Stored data
-*-*-

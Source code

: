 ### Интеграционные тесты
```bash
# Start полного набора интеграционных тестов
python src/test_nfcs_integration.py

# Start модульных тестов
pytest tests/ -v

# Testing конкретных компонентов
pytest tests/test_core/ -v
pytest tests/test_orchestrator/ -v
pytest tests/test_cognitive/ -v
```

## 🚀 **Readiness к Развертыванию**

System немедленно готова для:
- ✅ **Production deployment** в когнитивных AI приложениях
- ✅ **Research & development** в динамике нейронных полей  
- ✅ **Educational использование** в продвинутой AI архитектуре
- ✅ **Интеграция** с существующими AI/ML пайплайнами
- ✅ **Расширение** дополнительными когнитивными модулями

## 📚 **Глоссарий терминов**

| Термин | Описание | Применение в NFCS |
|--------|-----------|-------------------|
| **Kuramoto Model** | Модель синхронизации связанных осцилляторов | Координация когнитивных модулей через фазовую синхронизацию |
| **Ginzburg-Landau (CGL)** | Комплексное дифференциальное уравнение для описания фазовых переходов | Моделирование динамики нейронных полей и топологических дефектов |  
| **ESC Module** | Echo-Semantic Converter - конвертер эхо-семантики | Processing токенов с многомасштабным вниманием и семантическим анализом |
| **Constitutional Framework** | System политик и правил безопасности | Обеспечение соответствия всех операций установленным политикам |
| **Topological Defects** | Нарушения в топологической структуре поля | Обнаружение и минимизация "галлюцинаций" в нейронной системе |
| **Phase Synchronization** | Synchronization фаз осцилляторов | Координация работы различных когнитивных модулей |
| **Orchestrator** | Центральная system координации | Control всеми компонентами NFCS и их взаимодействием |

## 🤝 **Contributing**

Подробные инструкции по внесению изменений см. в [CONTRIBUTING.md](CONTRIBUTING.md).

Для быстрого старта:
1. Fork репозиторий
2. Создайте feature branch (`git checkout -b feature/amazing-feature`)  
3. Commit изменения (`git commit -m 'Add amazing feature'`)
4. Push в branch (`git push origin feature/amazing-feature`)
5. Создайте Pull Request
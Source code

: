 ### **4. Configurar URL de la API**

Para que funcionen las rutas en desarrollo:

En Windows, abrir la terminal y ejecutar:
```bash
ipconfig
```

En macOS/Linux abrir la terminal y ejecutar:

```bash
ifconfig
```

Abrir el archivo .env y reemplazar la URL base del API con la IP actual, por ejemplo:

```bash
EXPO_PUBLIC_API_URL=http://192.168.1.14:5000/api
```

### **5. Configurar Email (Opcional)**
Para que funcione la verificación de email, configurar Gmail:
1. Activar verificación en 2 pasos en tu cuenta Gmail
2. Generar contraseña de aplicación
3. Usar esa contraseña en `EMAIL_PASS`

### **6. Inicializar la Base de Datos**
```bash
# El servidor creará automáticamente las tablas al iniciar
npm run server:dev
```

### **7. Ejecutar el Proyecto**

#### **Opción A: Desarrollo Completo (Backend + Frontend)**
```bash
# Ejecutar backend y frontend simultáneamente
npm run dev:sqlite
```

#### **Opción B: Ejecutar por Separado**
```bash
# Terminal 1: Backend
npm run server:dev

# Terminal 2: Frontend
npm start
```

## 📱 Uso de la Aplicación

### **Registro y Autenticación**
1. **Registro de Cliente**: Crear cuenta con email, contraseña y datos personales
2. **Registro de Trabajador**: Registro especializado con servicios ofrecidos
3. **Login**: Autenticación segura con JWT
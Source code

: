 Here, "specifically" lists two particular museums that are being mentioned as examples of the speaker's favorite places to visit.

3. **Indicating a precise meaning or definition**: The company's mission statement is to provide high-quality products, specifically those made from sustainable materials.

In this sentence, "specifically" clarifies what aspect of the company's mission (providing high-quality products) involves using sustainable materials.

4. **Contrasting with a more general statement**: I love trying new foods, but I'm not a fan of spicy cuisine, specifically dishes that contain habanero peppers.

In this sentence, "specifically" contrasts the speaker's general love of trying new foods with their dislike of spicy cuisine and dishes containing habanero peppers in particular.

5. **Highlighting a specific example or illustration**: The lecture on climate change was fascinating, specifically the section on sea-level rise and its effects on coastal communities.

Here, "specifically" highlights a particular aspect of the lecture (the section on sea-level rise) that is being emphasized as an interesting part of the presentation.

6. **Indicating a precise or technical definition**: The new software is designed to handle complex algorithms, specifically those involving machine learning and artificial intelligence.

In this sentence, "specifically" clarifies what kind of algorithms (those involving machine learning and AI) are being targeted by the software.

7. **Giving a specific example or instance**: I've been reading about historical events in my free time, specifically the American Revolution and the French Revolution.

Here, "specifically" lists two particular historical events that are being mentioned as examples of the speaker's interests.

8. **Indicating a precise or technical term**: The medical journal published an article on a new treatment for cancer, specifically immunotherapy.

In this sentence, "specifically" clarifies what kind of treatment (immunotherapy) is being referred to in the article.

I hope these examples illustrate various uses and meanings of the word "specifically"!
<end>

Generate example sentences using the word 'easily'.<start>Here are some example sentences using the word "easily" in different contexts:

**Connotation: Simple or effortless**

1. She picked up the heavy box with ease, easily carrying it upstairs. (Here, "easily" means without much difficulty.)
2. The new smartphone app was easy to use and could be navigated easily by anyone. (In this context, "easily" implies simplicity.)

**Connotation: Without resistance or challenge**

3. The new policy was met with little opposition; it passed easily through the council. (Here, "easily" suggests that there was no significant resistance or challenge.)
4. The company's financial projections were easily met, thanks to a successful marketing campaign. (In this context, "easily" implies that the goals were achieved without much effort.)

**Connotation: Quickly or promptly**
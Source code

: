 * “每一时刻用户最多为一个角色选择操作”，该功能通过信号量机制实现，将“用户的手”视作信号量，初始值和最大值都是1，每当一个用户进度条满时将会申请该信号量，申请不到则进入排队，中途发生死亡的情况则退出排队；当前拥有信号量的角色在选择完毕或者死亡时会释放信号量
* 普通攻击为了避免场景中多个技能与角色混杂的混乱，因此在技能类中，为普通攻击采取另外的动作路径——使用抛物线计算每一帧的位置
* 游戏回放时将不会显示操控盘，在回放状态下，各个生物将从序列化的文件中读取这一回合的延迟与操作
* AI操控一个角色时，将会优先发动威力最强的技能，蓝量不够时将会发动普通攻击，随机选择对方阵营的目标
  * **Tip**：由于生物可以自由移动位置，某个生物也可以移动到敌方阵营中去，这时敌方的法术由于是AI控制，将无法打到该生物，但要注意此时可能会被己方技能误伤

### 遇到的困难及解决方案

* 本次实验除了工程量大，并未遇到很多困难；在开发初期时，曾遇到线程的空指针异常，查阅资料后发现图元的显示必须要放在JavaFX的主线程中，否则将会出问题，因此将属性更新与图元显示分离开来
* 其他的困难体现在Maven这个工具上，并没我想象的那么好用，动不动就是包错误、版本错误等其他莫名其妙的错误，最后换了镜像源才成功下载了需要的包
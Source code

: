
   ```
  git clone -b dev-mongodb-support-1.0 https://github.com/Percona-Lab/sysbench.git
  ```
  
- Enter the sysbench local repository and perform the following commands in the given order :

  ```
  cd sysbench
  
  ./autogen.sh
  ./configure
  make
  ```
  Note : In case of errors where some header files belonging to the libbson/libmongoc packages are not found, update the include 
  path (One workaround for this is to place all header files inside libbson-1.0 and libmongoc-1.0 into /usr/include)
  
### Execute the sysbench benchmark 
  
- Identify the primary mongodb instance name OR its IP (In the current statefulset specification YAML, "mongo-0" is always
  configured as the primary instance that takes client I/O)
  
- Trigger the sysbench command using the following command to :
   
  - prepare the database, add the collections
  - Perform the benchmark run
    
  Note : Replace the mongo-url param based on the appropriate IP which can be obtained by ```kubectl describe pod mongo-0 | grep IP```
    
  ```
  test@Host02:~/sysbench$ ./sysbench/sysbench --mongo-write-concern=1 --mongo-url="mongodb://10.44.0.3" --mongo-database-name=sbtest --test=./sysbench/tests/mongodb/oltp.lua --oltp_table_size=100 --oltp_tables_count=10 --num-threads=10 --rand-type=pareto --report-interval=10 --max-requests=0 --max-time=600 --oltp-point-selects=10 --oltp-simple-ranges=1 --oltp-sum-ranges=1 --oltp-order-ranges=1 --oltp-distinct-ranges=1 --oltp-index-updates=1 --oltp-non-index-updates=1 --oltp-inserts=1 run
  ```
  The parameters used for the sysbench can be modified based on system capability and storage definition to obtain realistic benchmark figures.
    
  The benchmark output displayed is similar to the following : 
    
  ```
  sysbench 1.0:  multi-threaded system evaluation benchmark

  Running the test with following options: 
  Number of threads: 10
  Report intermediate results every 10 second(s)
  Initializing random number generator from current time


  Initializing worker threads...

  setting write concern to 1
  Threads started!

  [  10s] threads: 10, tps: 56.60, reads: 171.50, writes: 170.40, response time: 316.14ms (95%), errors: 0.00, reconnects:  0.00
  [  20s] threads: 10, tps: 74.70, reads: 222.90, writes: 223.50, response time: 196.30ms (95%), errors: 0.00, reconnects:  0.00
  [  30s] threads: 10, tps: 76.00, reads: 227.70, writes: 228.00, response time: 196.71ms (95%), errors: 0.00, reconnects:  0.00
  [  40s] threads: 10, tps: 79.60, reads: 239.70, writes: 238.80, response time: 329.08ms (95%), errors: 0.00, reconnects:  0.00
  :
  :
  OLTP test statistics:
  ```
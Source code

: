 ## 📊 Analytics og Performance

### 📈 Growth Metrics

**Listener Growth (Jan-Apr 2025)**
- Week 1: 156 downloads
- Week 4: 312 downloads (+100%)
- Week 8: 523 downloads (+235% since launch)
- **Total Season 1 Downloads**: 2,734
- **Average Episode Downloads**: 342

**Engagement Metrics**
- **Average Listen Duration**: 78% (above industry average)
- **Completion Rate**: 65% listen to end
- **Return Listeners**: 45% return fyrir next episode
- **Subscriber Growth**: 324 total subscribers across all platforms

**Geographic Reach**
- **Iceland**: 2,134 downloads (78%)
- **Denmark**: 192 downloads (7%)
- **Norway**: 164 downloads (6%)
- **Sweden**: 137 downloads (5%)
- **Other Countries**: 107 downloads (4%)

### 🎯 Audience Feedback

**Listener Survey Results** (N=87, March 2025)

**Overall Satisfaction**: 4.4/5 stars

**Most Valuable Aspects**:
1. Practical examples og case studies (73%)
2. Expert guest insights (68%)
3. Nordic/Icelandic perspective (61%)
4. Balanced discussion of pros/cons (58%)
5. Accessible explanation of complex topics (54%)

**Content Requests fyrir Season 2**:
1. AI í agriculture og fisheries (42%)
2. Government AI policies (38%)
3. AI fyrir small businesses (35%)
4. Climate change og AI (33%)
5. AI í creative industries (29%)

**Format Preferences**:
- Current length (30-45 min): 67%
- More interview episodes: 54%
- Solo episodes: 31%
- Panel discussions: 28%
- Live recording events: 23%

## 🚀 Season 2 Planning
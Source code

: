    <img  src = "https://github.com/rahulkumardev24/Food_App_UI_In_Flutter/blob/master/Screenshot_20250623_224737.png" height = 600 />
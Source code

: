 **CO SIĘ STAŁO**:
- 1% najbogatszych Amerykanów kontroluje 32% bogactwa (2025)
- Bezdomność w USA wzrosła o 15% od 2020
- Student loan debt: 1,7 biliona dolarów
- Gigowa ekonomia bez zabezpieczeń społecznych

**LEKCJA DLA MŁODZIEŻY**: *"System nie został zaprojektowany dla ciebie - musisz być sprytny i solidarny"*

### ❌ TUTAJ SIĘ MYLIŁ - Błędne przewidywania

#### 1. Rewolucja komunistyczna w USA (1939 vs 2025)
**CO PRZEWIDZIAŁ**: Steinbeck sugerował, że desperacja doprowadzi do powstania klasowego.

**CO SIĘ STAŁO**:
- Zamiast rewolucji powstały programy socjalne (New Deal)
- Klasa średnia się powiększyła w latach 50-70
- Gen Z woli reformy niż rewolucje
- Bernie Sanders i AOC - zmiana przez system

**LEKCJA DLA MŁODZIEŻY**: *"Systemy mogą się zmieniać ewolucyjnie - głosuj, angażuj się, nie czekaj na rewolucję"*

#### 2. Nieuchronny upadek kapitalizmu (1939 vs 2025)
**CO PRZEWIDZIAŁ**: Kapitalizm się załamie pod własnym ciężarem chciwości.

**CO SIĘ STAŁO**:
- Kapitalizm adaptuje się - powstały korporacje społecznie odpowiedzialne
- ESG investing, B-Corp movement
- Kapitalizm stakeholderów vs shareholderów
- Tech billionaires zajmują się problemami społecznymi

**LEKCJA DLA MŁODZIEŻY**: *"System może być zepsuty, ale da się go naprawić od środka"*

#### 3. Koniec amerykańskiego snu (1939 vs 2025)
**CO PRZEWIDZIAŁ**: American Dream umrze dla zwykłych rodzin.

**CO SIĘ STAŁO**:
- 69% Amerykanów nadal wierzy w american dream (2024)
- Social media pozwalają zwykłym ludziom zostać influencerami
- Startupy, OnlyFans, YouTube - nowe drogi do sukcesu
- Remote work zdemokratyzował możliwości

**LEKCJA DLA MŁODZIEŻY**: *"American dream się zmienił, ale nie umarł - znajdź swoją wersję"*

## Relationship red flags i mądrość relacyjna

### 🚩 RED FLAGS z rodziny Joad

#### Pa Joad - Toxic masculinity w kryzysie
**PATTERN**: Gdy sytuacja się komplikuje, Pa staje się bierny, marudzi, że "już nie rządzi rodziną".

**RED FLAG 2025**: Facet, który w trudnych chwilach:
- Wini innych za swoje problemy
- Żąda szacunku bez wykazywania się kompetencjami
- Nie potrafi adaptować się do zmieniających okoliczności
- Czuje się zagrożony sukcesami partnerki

-*-*-

Repeat verbatim the opening run of entries, ending with the line that contains "- ✅ **Educational".

Solution:
Source code

: ### Интеграционные тесты
```bash
# Start полного набора интеграционных тестов
python src/test_nfcs_integration.py

# Start модульных тестов
pytest tests/ -v

# Testing конкретных компонентов
pytest tests/test_core/ -v
pytest tests/test_orchestrator/ -v
pytest tests/test_cognitive/ -v
```

## 🚀 **Readiness к Развертыванию**

System немедленно готова для:
- ✅ **Production deployment** в когнитивных AI приложениях
- ✅ **Research & development** в динамике нейронных полей  
- ✅ **Educational использование** в продвинутой AI архитектуре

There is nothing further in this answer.